(Data records)
*** Block opens ***
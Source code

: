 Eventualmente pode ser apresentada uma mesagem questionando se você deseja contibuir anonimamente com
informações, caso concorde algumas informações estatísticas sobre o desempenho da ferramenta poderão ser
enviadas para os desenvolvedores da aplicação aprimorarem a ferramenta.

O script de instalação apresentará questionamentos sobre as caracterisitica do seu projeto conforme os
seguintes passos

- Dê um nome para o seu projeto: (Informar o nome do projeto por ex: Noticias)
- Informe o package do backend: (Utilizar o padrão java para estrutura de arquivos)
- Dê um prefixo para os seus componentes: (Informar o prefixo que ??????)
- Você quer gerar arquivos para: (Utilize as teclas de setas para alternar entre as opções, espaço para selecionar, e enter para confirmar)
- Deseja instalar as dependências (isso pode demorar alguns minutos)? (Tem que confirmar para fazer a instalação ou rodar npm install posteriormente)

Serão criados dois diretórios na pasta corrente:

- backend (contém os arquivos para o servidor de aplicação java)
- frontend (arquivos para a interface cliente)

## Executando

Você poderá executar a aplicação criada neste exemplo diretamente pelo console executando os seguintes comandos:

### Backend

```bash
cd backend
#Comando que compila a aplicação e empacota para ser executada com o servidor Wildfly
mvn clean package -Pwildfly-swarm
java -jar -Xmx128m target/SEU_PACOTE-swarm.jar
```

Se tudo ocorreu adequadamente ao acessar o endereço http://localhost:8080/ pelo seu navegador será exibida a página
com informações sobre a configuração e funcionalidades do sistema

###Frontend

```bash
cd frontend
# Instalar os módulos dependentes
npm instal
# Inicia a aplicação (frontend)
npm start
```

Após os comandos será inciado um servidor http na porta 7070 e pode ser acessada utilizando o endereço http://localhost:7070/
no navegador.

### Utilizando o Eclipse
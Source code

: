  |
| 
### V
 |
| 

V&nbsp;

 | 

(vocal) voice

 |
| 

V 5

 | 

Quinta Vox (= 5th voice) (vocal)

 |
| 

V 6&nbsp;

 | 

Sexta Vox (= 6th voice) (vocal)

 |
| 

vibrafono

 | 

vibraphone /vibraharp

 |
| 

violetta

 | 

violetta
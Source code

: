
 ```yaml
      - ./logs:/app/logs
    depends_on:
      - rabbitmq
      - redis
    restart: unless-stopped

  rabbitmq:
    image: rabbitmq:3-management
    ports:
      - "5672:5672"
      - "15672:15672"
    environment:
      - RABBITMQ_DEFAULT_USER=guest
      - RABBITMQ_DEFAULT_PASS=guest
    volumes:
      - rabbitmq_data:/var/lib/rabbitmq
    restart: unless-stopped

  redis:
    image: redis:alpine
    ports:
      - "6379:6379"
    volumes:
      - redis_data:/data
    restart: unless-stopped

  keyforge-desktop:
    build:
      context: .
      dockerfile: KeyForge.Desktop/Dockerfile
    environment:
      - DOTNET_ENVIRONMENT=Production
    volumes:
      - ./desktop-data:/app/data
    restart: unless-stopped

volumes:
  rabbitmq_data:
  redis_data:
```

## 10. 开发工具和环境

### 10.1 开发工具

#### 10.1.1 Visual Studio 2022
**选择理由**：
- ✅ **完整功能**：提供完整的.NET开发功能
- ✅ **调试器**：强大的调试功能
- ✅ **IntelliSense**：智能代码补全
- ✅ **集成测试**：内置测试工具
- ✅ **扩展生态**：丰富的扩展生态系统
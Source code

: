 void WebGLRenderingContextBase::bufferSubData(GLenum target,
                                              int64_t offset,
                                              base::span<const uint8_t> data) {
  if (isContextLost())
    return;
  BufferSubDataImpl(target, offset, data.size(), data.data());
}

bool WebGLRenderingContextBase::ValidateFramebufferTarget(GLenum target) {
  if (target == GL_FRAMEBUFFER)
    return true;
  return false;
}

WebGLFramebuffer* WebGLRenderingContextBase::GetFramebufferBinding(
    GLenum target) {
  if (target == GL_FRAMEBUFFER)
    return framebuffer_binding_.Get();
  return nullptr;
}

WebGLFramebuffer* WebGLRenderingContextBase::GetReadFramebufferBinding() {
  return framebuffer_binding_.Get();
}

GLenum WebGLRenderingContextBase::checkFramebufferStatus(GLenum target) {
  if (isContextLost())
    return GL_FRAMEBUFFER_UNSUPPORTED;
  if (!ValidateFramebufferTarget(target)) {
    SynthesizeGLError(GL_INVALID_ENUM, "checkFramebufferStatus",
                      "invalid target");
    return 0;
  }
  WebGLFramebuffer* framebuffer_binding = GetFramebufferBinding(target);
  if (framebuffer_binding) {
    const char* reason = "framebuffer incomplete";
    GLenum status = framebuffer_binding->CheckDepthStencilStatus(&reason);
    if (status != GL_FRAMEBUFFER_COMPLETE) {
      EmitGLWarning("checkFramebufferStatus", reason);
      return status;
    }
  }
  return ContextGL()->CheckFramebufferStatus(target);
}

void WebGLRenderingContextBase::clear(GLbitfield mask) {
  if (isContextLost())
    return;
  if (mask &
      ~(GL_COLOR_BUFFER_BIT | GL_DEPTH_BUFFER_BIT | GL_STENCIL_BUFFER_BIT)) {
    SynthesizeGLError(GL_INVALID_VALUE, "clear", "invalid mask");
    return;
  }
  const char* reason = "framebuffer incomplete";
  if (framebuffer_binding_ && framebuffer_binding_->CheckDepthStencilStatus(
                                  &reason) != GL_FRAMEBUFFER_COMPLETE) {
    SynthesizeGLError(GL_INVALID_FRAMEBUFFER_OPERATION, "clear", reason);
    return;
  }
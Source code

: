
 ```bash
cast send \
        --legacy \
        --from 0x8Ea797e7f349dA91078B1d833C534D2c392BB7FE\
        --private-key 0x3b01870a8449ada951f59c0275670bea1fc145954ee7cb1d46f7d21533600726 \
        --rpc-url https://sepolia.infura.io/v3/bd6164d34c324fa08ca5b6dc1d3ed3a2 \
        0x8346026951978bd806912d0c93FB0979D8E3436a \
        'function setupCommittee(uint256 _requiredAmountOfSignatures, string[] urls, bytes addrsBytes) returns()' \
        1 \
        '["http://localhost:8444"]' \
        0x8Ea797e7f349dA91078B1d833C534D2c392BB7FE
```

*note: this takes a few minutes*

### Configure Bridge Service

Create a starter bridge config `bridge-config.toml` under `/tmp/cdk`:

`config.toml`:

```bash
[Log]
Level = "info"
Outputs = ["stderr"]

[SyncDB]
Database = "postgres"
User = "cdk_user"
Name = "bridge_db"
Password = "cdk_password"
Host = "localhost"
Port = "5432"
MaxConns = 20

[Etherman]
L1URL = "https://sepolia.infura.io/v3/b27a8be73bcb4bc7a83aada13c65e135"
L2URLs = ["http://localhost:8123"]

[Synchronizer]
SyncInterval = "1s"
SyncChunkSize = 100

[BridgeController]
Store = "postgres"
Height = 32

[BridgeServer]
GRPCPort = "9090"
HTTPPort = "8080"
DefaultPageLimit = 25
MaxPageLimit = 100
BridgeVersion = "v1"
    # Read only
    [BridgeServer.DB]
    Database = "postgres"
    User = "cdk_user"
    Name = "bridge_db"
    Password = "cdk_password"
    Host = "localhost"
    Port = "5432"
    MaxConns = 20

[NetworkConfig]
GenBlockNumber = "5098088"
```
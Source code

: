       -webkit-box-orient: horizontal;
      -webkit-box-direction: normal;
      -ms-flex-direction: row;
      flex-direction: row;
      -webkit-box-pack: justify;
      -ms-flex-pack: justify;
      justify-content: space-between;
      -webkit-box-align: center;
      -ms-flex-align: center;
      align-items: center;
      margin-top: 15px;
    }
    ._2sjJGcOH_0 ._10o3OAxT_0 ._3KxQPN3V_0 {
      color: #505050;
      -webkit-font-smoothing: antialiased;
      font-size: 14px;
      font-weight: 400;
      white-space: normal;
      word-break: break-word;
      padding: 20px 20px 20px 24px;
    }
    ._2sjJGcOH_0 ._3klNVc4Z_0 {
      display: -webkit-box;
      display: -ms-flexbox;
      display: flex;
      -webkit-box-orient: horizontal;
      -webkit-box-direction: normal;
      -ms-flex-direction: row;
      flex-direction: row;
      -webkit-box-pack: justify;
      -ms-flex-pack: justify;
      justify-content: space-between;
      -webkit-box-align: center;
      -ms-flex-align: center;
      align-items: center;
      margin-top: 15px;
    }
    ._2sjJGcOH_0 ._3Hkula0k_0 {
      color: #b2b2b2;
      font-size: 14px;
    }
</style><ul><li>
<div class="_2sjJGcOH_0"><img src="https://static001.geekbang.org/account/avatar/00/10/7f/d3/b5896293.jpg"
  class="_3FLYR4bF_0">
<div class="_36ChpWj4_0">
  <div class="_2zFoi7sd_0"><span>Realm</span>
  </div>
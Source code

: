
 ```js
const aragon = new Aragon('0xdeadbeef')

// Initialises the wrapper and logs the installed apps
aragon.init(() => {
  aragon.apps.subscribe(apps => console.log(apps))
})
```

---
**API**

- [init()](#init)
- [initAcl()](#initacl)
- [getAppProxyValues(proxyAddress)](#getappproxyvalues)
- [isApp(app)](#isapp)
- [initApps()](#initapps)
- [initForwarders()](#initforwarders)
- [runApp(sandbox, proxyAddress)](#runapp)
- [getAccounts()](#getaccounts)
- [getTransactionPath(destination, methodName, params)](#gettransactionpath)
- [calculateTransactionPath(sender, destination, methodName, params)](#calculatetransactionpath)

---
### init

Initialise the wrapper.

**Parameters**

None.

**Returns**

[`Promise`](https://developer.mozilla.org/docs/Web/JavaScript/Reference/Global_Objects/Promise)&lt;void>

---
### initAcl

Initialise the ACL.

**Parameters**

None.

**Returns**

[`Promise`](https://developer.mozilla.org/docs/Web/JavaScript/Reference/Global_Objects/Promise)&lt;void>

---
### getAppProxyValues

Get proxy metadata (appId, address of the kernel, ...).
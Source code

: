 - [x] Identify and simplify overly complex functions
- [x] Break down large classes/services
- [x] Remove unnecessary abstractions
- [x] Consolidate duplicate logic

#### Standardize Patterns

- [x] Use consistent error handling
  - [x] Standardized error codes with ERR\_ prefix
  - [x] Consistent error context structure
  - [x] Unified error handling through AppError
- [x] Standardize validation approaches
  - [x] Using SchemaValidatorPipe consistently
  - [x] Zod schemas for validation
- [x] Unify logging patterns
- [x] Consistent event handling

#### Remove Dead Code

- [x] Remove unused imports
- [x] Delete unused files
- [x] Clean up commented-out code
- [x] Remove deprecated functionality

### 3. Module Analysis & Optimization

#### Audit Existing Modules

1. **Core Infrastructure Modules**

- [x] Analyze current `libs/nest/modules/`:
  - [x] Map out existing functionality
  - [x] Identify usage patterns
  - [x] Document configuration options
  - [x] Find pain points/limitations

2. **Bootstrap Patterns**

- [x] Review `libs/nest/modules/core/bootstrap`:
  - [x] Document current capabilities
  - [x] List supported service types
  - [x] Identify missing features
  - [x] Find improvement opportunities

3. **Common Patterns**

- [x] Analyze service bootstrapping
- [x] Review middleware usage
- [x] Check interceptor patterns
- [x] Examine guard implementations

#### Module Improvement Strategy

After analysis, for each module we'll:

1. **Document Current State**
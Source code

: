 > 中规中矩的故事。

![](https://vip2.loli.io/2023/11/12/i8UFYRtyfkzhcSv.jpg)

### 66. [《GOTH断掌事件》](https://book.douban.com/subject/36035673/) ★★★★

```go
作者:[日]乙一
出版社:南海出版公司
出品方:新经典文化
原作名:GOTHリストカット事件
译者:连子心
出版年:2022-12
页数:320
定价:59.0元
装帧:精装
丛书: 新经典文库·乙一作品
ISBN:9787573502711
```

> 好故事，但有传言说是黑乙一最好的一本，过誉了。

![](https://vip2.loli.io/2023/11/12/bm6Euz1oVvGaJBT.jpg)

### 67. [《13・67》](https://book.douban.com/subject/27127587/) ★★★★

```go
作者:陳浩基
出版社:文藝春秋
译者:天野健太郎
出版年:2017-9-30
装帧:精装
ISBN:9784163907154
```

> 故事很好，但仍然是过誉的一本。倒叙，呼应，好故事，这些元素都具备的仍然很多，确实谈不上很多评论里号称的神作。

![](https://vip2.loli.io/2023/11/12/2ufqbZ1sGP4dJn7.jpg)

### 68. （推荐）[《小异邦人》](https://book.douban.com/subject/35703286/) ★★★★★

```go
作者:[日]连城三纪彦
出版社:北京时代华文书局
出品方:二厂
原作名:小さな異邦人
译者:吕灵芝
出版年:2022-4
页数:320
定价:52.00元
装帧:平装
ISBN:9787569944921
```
*** Block closes ***
**Task to carry out**
The answer should consist solely of the lines from the first line above through the one with "- Dê um nome", both included, repeated exactly.

**Written answer**
Source code

: Eventualmente pode ser apresentada uma mesagem questionando se você deseja contibuir anonimamente com
informações, caso concorde algumas informações estatísticas sobre o desempenho da ferramenta poderão ser
enviadas para os desenvolvedores da aplicação aprimorarem a ferramenta.

O script de instalação apresentará questionamentos sobre as caracterisitica do seu projeto conforme os
seguintes passos

- Dê um nome para o seu projeto: (Informar o nome do projeto por ex: Noticias)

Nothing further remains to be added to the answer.